Nemo dabit regum quanti subsellia constent,
Et quæ conducto pendent anabathra tigillo,
Quæque reportandis posita est orchestra cathedris [7].

Je ne voudrais pas nier qu’ils n’aient quelquefois récité dans une maison de louage ; mais je ne saurais m’empêcher de dire que Vossius le soutient sans nulle raison, puisque les témoignages qu’il en allègue ne signifient rien moins que ce qu’il prétend. Le premier passage qu’il cite est celui du dialogue de Causis corruptæ Eloquentiæ, où l’on vient de voir domum mutuatur, ce qui signifie maison d’emprunt, et non pas maison louée. Le second est de Juvénal, et consiste en ces paroles :

..... Cùm jam celebres notique Poetæ
Balneolum Gabiis, Romæ conducere furnos
Tentarent [8] ;

Ce qui ne marque que la maudite stérilité du métier, qui avait pensé contraindre les poëtes à faire banqueroute aux muses, afin de gagner leur vie dans quelque emploi mécanique, comme vous diriez la profession de baigneur, de boulanger, de crieur. Le troisième témoignage est tiré de ces paroles du même Juvénal :

Ipse facit versus, atque uni cedit Homero
Propter mille annos ; et si dulcedine famæ
Succensus recitet, Maculonis commodat ædes [9].

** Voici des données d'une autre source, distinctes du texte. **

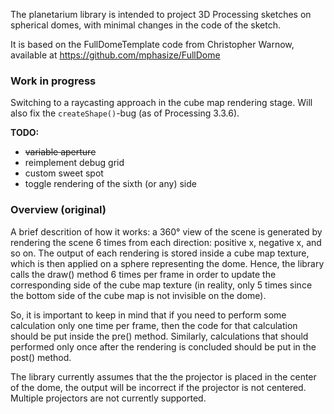 The planetarium library is intended to project 3D Processing sketches on spherical domes, with minimal changes in the code of the sketch.

It is based on the FullDomeTemplate code from Christopher Warnow, available at https://github.com/mphasize/FullDome

### Work in progress

Switching to a raycasting approach in the cube map rendering stage. Will also fix the `createShape()`-bug (as of Processing 3.3.6).

**TODO:**
- ~~variable aperture~~
- reimplement debug grid
- custom sweet spot
- toggle rendering of the sixth (or any) side

### Overview (original)

A brief descrition of how it works: a 360° view of the scene is generated by rendering the scene 6 times from each direction: positive x, negative x, and so on. The output of each rendering is stored inside a cube map texture, which is then applied on a sphere representing the dome. Hence, the library calls the draw() method 6 times per frame in order to update the corresponding side of the cube map texture (in reality, only 5 times since the bottom side of the cube map is not invisible on the dome). 

So, it is important to keep in mind that if you need to perform some calculation only one time per frame, then the code for that calculation should be put inside the pre() method. Similarly, calculations that should performed only once after the rendering is concluded should be put in the post() method.

The library currently assumes that the the projector is placed in the center of the dome, the output will be incorrect if the projector is not centered. Multiple projectors are not currently supported.
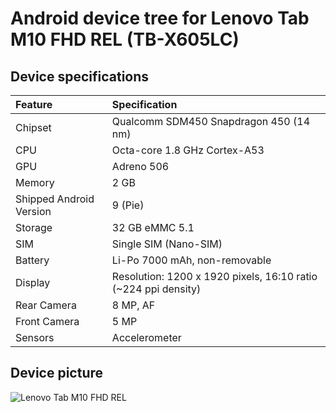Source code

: # Android device tree for Lenovo Tab M10 FHD REL (TB-X605LC)

## Device specifications

| Feature                 | Specification                                                                  |
| :---------------------- | :------------------------------------------------------------------------------|
| Chipset                 | Qualcomm SDM450 Snapdragon 450 (14 nm)                                         |
| CPU                     | Octa-core 1.8 GHz Cortex-A53                                                   |
| GPU                     | Adreno 506                                                                     |
| Memory                  | 2 GB                                                                           |
| Shipped Android Version | 9 (Pie)                                                                        |
| Storage                 | 32 GB eMMC 5.1                                                                 |
| SIM                     | Single SIM (Nano-SIM)                                                          |
| Battery                 | Li-Po 7000 mAh, non-removable                                                  |
| Display                 | Resolution: 1200 x 1920 pixels, 16:10 ratio (~224 ppi density)                 |
| Rear Camera             | 8 MP, AF                                                                       |
| Front Camera            | 5 MP                                                                           |
| Sensors                 | Accelerometer                                                                  |

## Device picture

![Lenovo Tab M10 FHD REL](https://fdn2.gsmarena.com/vv/pics/lenovo/lenovo-m10-fhd-rel-1.jpg)
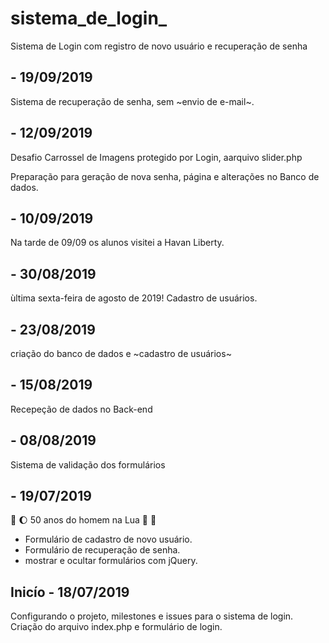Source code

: # sistema_de_login_
Sistema de Login com registro de novo usuário e recuperação de senha

## - 19/09/2019
Sistema de recuperação de senha,
sem ~envio de e-mail~.

## - 12/09/2019
Desafio Carrossel de Imagens protegido por Login, aarquivo slider.php

Preparação para geração de nova senha, página e alterações no Banco de dados.

## - 10/09/2019
Na tarde de 09/09 os alunos visitei a Havan Liberty.

## - 30/08/2019
ùltima sexta-feira de agosto de 2019!
Cadastro de usuários.

## - 23/08/2019
criação do banco de dados e ~cadastro de usuários~

## - 15/08/2019
Recepeção de dados no Back-end

## - 08/08/2019
Sistema de validação dos formulários

## - 19/07/2019 
:rocket: :moon: 50 anos do homem na Lua 🌝 🌚

* Formulário de cadastro de novo usuário.
* Formulário de recuperação de senha.
* mostrar e ocultar formulários com jQuery.

## Inicío - 18/07/2019
Configurando o projeto, milestones e issues para o sistema de login.
Criação do arquivo index.php e formulário de login.
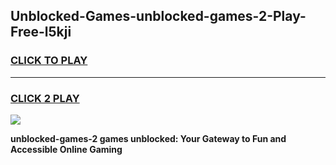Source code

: 
## Unblocked-Games-unblocked-games-2-Play-Free-l5kji
<h3>
<a href="https://premium76.site?title=unblocked-games-2&ref=23A">CLICK TO PLAY</a></h3>
<hr>

<h3>
<a href="https://premium76.site?title=unblocked-games-2&ref=23A">CLICK 2 PLAY</a>
  
</h3>

<a href="https://premium76.site?title=unblocked-games-2&ref=23A"><img src="https://clearcache.store/games.png"></a>


**unblocked-games-2 games unblocked: Your Gateway to Fun and Accessible Online Gaming**
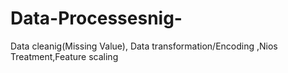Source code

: # Data-Processesnig-
Data cleanig(Missing Value), Data transformation/Encoding ,Nios Treatment,Feature scaling
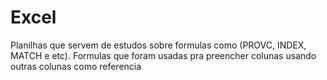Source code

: # Excel

Planilhas que servem de estudos sobre formulas como (PROVC, INDEX, MATCH e etc). Formulas que foram usadas pra preencher colunas usando outras colunas como referencia
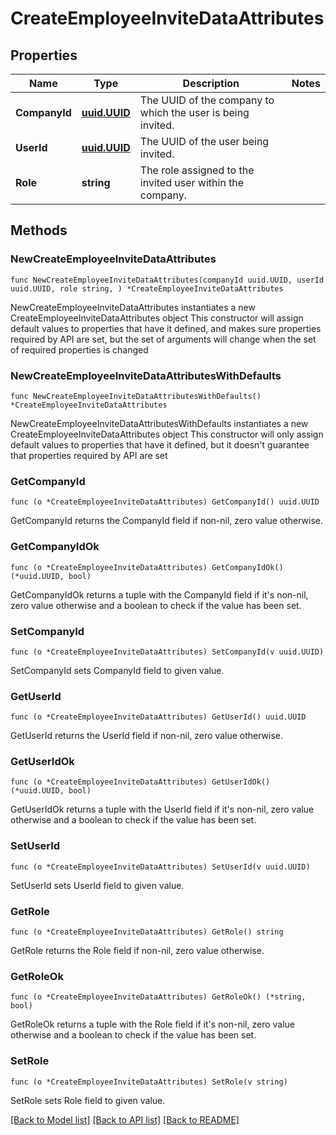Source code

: # CreateEmployeeInviteDataAttributes

## Properties

Name | Type | Description | Notes
------------ | ------------- | ------------- | -------------
**CompanyId** | [**uuid.UUID**](uuid.UUID.md) | The UUID of the company to which the user is being invited. | 
**UserId** | [**uuid.UUID**](uuid.UUID.md) | The UUID of the user being invited. | 
**Role** | **string** | The role assigned to the invited user within the company. | 

## Methods

### NewCreateEmployeeInviteDataAttributes

`func NewCreateEmployeeInviteDataAttributes(companyId uuid.UUID, userId uuid.UUID, role string, ) *CreateEmployeeInviteDataAttributes`

NewCreateEmployeeInviteDataAttributes instantiates a new CreateEmployeeInviteDataAttributes object
This constructor will assign default values to properties that have it defined,
and makes sure properties required by API are set, but the set of arguments
will change when the set of required properties is changed

### NewCreateEmployeeInviteDataAttributesWithDefaults

`func NewCreateEmployeeInviteDataAttributesWithDefaults() *CreateEmployeeInviteDataAttributes`

NewCreateEmployeeInviteDataAttributesWithDefaults instantiates a new CreateEmployeeInviteDataAttributes object
This constructor will only assign default values to properties that have it defined,
but it doesn't guarantee that properties required by API are set

### GetCompanyId

`func (o *CreateEmployeeInviteDataAttributes) GetCompanyId() uuid.UUID`

GetCompanyId returns the CompanyId field if non-nil, zero value otherwise.

### GetCompanyIdOk

`func (o *CreateEmployeeInviteDataAttributes) GetCompanyIdOk() (*uuid.UUID, bool)`

GetCompanyIdOk returns a tuple with the CompanyId field if it's non-nil, zero value otherwise
and a boolean to check if the value has been set.

### SetCompanyId

`func (o *CreateEmployeeInviteDataAttributes) SetCompanyId(v uuid.UUID)`

SetCompanyId sets CompanyId field to given value.


### GetUserId

`func (o *CreateEmployeeInviteDataAttributes) GetUserId() uuid.UUID`

GetUserId returns the UserId field if non-nil, zero value otherwise.

### GetUserIdOk

`func (o *CreateEmployeeInviteDataAttributes) GetUserIdOk() (*uuid.UUID, bool)`

GetUserIdOk returns a tuple with the UserId field if it's non-nil, zero value otherwise
and a boolean to check if the value has been set.

### SetUserId

`func (o *CreateEmployeeInviteDataAttributes) SetUserId(v uuid.UUID)`

SetUserId sets UserId field to given value.


### GetRole

`func (o *CreateEmployeeInviteDataAttributes) GetRole() string`

GetRole returns the Role field if non-nil, zero value otherwise.

### GetRoleOk

`func (o *CreateEmployeeInviteDataAttributes) GetRoleOk() (*string, bool)`

GetRoleOk returns a tuple with the Role field if it's non-nil, zero value otherwise
and a boolean to check if the value has been set.

### SetRole

`func (o *CreateEmployeeInviteDataAttributes) SetRole(v string)`

SetRole sets Role field to given value.



[[Back to Model list]](../README.md#documentation-for-models) [[Back to API list]](../README.md#documentation-for-api-endpoints) [[Back to README]](../README.md)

Il est si manifeste que, dans ce passage, non plus que dans le précédent, il n’est point dit que les poëtes louassent la chambre où ils récitaient leurs poésies, qu’on ne saurait comprendre comment de telles méprises ont pu échapper à la vue du savant Vossius. Remarquez qu’elles se trouvent dans un livre qui fut imprimé durant la vie de l’auteur [10], et qui a pour titre, de Imitatione cum oratoriâ tum præcipuè poëticâ, deque Recitatione Veterum. Ce dernier sujet a été traité amplement par Cresollius dans son Théâtre des anciens sophistes.

  1. Casaubon. Comment. in Capitol. Vit Pertin.
  2. Vossius, de Imitat., pag. 36.
  3. Horat., Satir. ult., vs. 37, lib. I.
  4. Savar., in Sidon, Apollon., Epist. XIV, lib. IX.
  5. Lipsius, Epist. XLVIII, Centuriæ II, ad Belg.
  6. Voyez Vossius, de Imitat., pag. 61.
  7. Juvenal., Satirâ VII, vs. 45.
  8. Juvenal., Satirâ VII, vs. 3.
  9. Idem, ibid., vs. 38.
  10. À Amsterdam, en 1647, avec les Institutiones poëticæ.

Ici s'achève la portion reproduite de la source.